The expected answer is a copy of every line in the listing that has the word "teaching".

Material for this exercise START

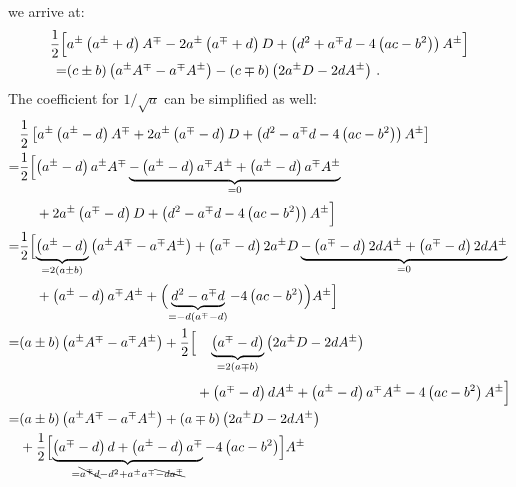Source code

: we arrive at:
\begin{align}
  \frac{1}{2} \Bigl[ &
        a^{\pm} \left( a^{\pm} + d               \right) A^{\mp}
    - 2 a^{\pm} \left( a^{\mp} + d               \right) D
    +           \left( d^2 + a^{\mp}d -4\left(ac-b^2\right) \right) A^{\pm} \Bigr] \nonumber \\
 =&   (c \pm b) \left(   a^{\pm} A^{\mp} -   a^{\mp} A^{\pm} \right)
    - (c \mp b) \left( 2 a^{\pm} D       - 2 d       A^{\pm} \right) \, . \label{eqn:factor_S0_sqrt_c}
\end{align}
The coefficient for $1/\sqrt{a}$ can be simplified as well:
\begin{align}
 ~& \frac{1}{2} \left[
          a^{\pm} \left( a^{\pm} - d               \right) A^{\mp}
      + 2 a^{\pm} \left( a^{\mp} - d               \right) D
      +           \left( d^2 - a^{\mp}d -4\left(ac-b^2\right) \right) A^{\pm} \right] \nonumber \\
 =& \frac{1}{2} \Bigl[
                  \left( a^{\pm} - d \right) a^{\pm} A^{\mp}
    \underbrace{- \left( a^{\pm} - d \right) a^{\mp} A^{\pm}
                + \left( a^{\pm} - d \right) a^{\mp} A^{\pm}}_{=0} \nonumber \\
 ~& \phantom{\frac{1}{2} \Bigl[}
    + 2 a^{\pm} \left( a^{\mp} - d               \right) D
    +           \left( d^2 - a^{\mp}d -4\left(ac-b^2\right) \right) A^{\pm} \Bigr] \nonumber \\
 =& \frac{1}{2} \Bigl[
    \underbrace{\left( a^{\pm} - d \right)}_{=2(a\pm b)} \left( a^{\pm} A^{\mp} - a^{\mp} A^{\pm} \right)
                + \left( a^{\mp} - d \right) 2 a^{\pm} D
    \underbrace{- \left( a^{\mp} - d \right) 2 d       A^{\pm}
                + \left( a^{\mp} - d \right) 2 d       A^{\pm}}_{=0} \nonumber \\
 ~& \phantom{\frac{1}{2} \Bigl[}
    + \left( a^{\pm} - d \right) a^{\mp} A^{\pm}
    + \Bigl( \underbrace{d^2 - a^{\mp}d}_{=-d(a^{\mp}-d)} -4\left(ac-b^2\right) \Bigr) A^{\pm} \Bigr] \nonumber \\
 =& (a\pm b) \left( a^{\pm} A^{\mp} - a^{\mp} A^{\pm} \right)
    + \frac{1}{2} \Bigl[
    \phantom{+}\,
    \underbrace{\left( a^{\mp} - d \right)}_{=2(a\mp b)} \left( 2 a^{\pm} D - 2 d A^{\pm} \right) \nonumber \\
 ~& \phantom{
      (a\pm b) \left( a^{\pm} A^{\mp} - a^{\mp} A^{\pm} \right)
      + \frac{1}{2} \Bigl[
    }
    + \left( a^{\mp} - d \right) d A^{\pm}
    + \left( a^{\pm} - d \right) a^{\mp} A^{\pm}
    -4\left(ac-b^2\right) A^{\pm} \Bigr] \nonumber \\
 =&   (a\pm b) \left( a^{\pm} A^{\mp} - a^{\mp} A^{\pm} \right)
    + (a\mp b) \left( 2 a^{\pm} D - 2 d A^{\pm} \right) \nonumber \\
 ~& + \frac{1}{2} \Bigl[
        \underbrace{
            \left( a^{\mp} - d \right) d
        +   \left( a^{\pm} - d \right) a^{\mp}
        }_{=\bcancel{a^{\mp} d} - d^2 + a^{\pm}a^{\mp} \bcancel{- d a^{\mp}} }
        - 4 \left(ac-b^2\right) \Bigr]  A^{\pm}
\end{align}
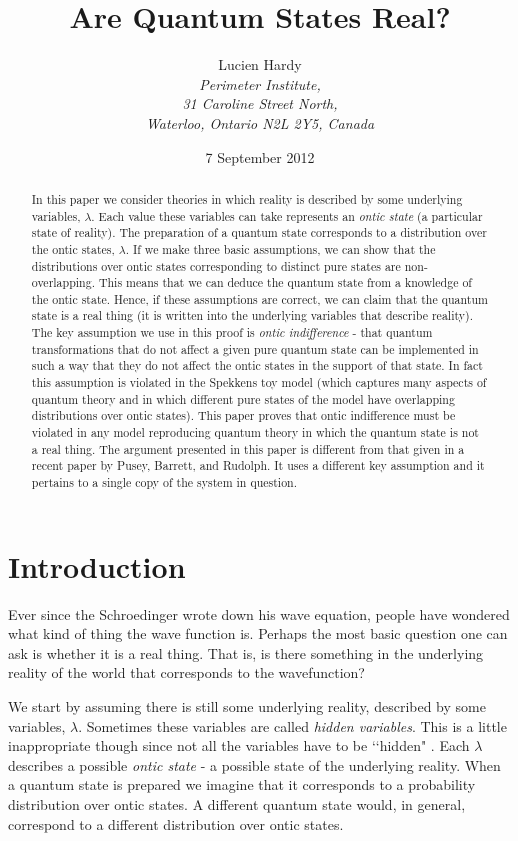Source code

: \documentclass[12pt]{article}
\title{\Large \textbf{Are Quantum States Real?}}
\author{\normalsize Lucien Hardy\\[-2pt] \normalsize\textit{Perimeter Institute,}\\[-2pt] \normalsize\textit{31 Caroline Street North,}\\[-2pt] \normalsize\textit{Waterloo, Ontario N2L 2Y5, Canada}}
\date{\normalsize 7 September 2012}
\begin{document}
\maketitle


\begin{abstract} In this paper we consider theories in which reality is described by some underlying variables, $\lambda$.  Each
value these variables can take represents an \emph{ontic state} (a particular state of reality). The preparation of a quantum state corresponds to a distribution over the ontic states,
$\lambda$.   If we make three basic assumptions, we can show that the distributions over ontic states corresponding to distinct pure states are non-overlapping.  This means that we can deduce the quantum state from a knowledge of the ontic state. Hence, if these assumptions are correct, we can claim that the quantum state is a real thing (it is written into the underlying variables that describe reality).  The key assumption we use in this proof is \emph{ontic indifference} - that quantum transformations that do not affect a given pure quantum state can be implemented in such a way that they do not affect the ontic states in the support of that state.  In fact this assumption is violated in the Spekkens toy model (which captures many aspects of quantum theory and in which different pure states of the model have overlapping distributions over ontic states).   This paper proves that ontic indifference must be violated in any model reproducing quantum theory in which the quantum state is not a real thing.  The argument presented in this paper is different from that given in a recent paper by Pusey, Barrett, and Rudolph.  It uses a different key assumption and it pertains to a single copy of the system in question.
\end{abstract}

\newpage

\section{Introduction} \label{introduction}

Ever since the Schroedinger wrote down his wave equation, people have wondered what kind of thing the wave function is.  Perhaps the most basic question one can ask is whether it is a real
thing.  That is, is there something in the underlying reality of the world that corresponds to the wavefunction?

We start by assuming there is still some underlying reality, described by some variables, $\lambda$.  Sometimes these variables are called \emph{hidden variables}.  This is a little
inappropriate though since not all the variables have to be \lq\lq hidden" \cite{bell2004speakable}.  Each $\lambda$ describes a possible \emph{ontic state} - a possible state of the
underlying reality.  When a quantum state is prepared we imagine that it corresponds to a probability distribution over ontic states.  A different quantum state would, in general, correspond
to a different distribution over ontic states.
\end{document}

Material for this exercise END
Material for this exercise START

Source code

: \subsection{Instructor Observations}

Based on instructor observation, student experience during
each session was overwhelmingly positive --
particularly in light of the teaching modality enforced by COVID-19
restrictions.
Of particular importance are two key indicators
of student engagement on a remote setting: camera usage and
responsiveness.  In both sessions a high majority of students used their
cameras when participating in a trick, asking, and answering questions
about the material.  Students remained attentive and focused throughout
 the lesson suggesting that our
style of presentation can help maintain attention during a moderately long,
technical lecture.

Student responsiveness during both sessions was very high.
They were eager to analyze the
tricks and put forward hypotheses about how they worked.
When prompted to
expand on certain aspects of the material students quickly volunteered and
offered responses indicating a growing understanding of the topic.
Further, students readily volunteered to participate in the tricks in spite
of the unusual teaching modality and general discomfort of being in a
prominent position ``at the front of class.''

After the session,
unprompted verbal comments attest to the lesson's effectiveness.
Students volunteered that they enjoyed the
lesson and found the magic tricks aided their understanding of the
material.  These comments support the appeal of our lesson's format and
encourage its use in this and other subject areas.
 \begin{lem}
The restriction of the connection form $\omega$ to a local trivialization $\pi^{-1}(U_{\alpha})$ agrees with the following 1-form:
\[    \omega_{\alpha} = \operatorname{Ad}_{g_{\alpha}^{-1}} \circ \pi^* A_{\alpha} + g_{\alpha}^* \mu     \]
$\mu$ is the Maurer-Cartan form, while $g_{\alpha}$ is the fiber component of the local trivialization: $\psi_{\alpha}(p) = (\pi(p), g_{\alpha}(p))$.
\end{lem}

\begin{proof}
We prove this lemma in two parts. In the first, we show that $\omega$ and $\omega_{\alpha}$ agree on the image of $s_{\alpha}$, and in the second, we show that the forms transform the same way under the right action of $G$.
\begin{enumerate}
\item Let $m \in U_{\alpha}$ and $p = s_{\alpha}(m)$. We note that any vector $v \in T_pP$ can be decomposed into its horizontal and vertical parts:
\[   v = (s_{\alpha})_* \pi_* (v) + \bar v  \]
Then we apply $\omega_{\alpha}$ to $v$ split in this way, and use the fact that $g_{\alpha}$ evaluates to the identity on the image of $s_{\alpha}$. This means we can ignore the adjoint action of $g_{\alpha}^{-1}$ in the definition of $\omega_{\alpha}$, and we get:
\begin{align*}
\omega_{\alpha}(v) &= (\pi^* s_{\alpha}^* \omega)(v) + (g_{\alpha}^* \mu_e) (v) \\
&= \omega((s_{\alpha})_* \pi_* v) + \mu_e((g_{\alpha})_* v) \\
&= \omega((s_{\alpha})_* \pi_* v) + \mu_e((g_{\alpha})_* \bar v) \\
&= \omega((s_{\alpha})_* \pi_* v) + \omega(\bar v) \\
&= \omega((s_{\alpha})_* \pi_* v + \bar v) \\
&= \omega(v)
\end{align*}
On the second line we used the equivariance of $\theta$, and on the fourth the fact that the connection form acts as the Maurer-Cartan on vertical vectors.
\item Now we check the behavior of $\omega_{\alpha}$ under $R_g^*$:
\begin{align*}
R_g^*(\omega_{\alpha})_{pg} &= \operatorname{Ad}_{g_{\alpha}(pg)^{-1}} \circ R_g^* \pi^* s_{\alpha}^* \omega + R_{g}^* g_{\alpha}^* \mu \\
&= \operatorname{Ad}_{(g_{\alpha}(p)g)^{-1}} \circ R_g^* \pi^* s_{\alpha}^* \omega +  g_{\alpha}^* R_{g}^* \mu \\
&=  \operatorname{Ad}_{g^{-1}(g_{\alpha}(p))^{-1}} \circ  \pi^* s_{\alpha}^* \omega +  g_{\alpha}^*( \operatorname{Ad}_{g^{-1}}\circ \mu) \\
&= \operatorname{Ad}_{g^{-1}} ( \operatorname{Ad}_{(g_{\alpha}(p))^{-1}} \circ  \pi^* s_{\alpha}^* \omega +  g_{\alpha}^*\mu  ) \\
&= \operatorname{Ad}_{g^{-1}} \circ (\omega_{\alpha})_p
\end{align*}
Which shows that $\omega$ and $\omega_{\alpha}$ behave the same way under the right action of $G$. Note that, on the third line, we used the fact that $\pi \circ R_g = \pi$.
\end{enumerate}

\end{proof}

Material for this exercise END

- Result of the exercise:
particularly in light of the teaching modality enforced by COVID-19
of the unusual teaching modality and general discomfort of being in a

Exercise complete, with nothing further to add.